* [Problem to work on]
Repeat each line, word for word, from the one containing "POI popularity, the" through the last line of the entries, and include no other output.

Records from a data collection
--

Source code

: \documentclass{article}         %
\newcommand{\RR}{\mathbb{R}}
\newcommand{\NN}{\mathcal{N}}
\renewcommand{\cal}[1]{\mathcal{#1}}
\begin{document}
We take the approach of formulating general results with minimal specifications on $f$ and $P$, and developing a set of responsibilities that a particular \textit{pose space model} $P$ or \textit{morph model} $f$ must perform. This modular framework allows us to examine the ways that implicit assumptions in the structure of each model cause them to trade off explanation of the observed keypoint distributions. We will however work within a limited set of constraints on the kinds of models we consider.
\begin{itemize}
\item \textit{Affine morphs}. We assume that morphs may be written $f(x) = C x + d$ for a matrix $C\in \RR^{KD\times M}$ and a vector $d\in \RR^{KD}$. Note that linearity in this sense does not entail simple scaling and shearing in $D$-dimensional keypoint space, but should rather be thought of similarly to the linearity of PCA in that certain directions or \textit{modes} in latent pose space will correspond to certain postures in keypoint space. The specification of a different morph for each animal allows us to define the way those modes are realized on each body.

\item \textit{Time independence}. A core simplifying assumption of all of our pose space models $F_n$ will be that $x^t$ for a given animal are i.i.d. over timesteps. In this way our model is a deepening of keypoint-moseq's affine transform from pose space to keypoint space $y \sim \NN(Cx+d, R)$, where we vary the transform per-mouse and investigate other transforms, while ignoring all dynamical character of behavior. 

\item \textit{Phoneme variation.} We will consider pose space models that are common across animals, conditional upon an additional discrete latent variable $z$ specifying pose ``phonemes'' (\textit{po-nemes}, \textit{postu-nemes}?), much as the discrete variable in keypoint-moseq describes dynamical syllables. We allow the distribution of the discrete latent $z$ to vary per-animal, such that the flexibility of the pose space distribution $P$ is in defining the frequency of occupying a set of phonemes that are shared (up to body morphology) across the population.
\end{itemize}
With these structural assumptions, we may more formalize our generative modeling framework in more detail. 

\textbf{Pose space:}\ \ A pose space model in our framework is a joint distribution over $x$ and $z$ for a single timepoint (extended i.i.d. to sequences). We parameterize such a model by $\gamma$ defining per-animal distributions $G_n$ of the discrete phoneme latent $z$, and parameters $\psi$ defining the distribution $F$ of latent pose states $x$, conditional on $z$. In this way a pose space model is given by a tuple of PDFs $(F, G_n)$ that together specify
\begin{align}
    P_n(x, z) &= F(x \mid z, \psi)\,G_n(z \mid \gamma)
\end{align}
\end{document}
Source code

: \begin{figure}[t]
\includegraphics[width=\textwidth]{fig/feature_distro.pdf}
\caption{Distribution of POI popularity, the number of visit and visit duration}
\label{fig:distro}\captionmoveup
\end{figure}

--

* [Exercise output]
\caption{Distribution of POI popularity, the number of visit and visit duration}
\label{fig:distro}\captionmoveup
\end{figure}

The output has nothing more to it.